Branca de Neve

outubro 22, 2012  |   Contos   |     |   0 Comment

Nurah Said Said

Youssef ainda dispunha de uma semana de férias e queria aproveitá-la ao máximo com a família. Havia chegado há poucos dias do Egito e a rotina de casa estava o inserido novamente no seu pequeno e já conhecido mundo, onde a segurança reinava no café quente tomado na caneca do papai ou num filme no final do dia. A rotina o trazia de volta do mundo surreal dos nômades do deserto. Aliás, por um tempo, ele queria esquecer um pouco o turbilhão que havia passado por lá, vivenciando de perto uma tempestade do deserto.

Uma noite, lendo a história de Branca de Neve à filha, chegou na parte em que a rainha manda o caçador matar a protagonista da história, para se tornar a mais bela de todo o reinado. Com a inocência característica de qualquer criança com quatro anos, Ãmar interrompeu o pai, quase em pânico: Mas por que ela quer matar a Branca de Neve, papai? Pra ela ser a mais bela de todo o reinado, minha filha. Respondeu Youssef sem dar a devida atenção ao choque que se instalou na menina. -Mas por que a Branca de Neve não pode ser bonita no reinado, também? Ela insistiu.

-Porque a rainha quer ser a única.

-Mas por que ela quer ser a única?! Perguntou Ãmar, quase gritando.

Pela primeira vez, Youssef ficou sem resposta e notou enfim, que a filha tinha fisgado uma linha de raciocínio que estava acima de qualquer história infantil. Buscou as palavras certas e cuidadosamente, respondeu:

-É que tem pessoas, minha filha, que são um pouco egoístas. Elas pensam só no jeito que elas podem ser felizes, mesmo que isso prejudique as outras.

-E por que elas fazem isso? Perguntou ela, inconformada.

-Porque pra essas pessoas, só o mundo delas é importante. É como…

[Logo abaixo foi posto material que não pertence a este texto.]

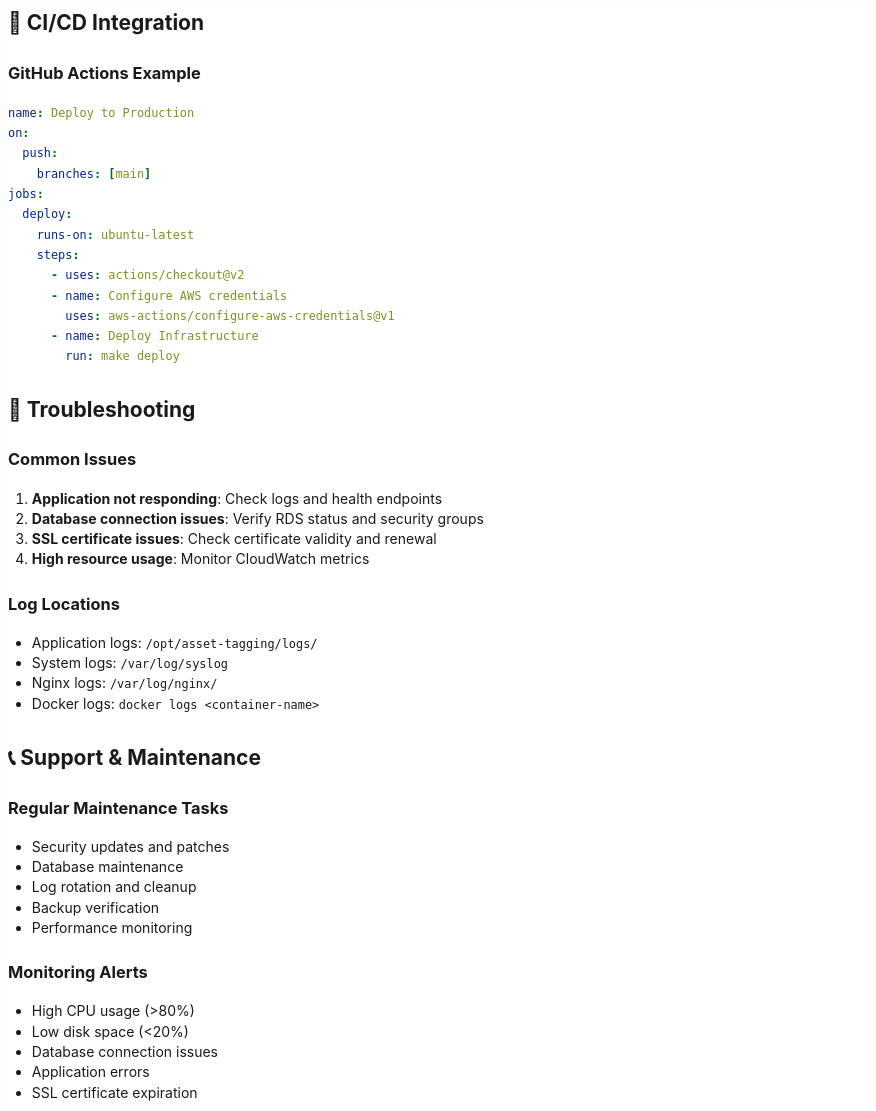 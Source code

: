 ## 🔄 CI/CD Integration

### GitHub Actions Example
```yaml
name: Deploy to Production
on:
  push:
    branches: [main]
jobs:
  deploy:
    runs-on: ubuntu-latest
    steps:
      - uses: actions/checkout@v2
      - name: Configure AWS credentials
        uses: aws-actions/configure-aws-credentials@v1
      - name: Deploy Infrastructure
        run: make deploy
```

## 🚨 Troubleshooting

### Common Issues
1. **Application not responding**: Check logs and health endpoints
2. **Database connection issues**: Verify RDS status and security groups
3. **SSL certificate issues**: Check certificate validity and renewal
4. **High resource usage**: Monitor CloudWatch metrics

### Log Locations
- Application logs: `/opt/asset-tagging/logs/`
- System logs: `/var/log/syslog`
- Nginx logs: `/var/log/nginx/`
- Docker logs: `docker logs <container-name>`

## 📞 Support & Maintenance

### Regular Maintenance Tasks
- Security updates and patches
- Database maintenance
- Log rotation and cleanup
- Backup verification
- Performance monitoring

### Monitoring Alerts
- High CPU usage (>80%)
- Low disk space (<20%)
- Database connection issues
- Application errors
- SSL certificate expiration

-Mas ela é uma rainha, papai!! Essa história tá errada!! Uma rainha é uma pessoa especial! Ela nunca ia fazer mal pra Branca de Neve que é boazinha, né? A menina estava quase em pânico. Tentava salvar o seu mundo pueril da incoerência e maldade daquela narrativa. Youssef notou a inocência e a confusão plasmadas no rosto da filha. Os pequenos olhos redondos e castanhos arregalados, exigiam uma resposta que reconstruísse todo o mal entendido daquela história. Ele pensava rapidamente em alguma explicação plausível para a atitude má daquela personagem infantil. Como explicar que o mundo estava cheio de personagens assim? E que no decorrer de sua vida, ela iria ser vítima de uma delas? Aquele minuto de silencio foi mais devastador do que a tempestade do deserto que tinha passado. De súbito, fechou o livro, lhe fez cócegas para que suas gargalhadas desmanchassem seu olhar tenso e começou a contar uma história infantil que acabara de inventar.

Iria dar um jeito de se livrar daquele livro e depois pensaria numa explicação plausível para todas as perguntas que ela tinha feito. Naquele momento, ela era apenas uma criança e não precisava entender toda a dura realidade dos adultos. Para isso, ela teria todos os anos vindouros.